Pehlivan
Pehlivanlık
olgusu, Türkler için önemli bir kültürel kimlik unsurudur.
“Pehlivan”
kelimesi Farsça bir kelime olup Burhan-ı
Katı'da; yürekli, cesur, zabit, vali, iri vücutlu ve doğru sözlü kimseye de
pehlivan denildiği yazılmaktadır.
Osmanlı'nın
ilk dönem edipleri pehlivan kelimesini Selçukluda olduğu gibi savaş
kahramanları için de kullanmıştır. Genel olarak Türklerde pehlivanlık; güç,
yüreklilik, mertlik, centilmenlik ve güçlü bir yapı gibi bir takım özelliklerin
genel adıdır ve bu yüzden pehlivanlara toplum tarafından değer verilmiştir.
Türklerde her isteyen pehlivan unvanını alamazdı. Bunun için rakiplerini
yenmesinin yanında, ustaların ve hakemlerin de oy birliği ile onay vermesi gerekmekteydi.
Kırkpınar'da yağlı güreşlere katılan tüm güreşçilere “Pehlivan” denir. Pehlivanlar, usta-çırak geleneği içinde yetişir. Kırkpınar Yağlı Güreşleri’nde boylarına göre dereceye giren pehlivanlara verilen ödüllerin yanı sıra en centilmen ve en iyi peşrev atan pehlivanlara da ödül verilmektedir.

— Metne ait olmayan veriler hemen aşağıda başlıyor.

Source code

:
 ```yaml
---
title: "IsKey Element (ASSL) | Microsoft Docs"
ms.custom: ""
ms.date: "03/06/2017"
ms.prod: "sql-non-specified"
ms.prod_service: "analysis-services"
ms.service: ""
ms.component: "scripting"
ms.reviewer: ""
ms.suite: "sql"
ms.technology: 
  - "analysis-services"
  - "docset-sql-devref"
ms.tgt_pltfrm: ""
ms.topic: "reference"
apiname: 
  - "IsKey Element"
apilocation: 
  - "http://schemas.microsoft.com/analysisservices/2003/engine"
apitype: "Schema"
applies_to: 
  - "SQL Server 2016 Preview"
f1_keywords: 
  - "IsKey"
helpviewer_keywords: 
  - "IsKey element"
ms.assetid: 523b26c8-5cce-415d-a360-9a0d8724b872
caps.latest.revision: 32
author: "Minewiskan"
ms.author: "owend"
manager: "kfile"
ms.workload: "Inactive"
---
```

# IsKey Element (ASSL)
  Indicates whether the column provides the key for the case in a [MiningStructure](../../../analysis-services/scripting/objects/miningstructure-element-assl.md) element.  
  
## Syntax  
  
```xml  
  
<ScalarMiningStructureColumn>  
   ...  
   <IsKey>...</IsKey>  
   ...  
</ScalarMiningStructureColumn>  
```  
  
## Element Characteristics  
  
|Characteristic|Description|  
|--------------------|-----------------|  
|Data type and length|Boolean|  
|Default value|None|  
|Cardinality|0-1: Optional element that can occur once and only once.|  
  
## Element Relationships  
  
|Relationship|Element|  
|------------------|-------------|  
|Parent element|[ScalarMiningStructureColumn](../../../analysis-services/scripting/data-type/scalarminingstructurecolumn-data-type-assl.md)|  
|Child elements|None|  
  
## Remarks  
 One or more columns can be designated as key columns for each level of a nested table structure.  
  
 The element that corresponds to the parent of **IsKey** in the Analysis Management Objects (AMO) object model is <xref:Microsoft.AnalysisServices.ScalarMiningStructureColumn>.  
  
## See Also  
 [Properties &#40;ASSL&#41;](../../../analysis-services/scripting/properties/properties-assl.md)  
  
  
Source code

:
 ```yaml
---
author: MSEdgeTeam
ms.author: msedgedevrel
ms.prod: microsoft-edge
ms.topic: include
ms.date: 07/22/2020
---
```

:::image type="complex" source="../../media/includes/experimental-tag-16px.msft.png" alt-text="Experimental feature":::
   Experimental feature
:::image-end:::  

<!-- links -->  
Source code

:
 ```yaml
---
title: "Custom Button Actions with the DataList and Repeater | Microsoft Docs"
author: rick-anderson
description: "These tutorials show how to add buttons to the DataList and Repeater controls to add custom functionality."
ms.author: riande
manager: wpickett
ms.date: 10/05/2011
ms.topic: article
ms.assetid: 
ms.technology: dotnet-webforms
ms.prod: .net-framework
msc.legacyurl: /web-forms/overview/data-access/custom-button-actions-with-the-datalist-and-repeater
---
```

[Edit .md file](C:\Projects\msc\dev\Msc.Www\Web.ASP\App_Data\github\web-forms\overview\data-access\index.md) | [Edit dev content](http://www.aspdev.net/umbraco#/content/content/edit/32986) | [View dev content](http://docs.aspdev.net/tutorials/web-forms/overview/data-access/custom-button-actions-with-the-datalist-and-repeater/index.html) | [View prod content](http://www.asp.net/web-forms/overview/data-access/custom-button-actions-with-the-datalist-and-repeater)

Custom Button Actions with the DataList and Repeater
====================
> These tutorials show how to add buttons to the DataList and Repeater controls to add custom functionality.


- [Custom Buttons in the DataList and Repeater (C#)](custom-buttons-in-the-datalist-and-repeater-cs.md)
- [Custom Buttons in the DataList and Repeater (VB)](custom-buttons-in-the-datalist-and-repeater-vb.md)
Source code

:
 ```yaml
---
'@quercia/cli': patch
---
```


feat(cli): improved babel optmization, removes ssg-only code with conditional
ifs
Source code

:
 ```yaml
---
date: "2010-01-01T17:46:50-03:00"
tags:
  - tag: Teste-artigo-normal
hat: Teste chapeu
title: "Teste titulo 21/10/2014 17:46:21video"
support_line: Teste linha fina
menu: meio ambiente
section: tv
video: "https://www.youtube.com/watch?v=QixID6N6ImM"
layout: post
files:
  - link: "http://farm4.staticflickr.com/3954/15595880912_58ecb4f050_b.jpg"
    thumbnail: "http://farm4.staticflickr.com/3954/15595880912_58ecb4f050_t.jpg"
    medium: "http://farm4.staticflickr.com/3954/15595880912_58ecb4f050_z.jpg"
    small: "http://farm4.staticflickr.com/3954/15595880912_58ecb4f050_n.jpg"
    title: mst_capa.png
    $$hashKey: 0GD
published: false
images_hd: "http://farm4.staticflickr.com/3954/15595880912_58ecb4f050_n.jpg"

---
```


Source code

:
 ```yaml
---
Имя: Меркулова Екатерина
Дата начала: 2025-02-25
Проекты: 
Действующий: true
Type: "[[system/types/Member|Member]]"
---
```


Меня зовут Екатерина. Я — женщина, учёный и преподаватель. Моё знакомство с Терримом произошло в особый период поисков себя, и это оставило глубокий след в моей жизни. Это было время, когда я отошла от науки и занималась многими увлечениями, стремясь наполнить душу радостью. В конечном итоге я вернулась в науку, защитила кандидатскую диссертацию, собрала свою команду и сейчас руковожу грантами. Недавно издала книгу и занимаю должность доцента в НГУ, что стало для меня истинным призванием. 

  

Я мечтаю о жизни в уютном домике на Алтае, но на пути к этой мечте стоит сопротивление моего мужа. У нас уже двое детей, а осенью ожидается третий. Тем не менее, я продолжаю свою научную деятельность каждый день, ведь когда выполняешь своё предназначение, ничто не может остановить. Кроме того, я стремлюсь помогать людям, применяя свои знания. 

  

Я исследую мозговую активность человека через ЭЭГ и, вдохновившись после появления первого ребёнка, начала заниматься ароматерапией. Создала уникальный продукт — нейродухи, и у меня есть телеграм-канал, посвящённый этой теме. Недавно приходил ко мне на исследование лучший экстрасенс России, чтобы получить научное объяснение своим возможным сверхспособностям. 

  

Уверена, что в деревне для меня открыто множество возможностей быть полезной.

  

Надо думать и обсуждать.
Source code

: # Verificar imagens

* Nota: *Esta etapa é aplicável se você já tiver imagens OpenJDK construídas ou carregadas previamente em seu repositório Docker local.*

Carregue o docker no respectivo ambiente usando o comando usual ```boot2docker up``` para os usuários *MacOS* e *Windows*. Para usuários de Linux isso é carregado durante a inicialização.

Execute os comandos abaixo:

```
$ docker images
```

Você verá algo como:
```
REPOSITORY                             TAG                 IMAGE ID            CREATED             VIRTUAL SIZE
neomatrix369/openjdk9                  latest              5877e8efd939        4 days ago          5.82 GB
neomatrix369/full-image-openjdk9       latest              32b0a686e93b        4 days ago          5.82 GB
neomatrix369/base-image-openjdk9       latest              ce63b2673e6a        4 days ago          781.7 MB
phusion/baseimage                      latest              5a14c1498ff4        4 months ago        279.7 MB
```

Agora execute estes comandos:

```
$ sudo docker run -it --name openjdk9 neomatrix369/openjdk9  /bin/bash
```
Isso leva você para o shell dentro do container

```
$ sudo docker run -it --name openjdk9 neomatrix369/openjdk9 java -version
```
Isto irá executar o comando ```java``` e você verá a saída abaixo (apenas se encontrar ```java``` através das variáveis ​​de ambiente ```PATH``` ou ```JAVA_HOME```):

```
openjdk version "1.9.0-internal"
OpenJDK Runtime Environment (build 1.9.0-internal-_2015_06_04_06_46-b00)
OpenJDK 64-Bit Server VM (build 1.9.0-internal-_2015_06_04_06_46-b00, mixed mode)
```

Kırkpınar Yağlı Güreşleri’nde başpehlivan seçilen pehlivan “Türkiye Başpehlivanı” olur ve altın kemerin bir yıllık sahibi olur. Arka arkaya üç yıl “Başpehlivanlığı” kazanan pehlivan, altın kemerin ömür boyu sahibi olur.
Kırkpınar Yağlı Güreşleri’nin Cumhuriyet öncesi başpehlivanlarını şöyle sıralayabiliriz:
Başta Kel Aliço olmak üzere Hamlacı Sarı Hüseyin, Hamlacı Yakup, Pomak Deli Murat, Pomak Osman, Suyolcu Mehmet Pehlivan, Koca Yusuf, Katrancı Aliço'nun çırağı Adalı Halil, Cihan Şampiyonu Kara Ahmet, Filiz Nurullah, Kurtdereli Mehmet Pehlivan, Bursalı Koca Rüstem, Makarnacı Hüseyin, Çolak Mümin Pehlivan, Yürük (Yörük) Ali Pehlivan, Hergeleci İbrahim, Çorumlu Zeynel, Karagöz Ali Pehlivan.
Cumhuriyet öncesi tespit edilebilen en uzun süreyle başpehlivan olan güreşçi, Kel Aliço'dur. 1863 yılından 1890 yılına kadar tam 27 yıl Kırkpınar Yağlı Güreşleri’nde Başpehlivan olmuştur.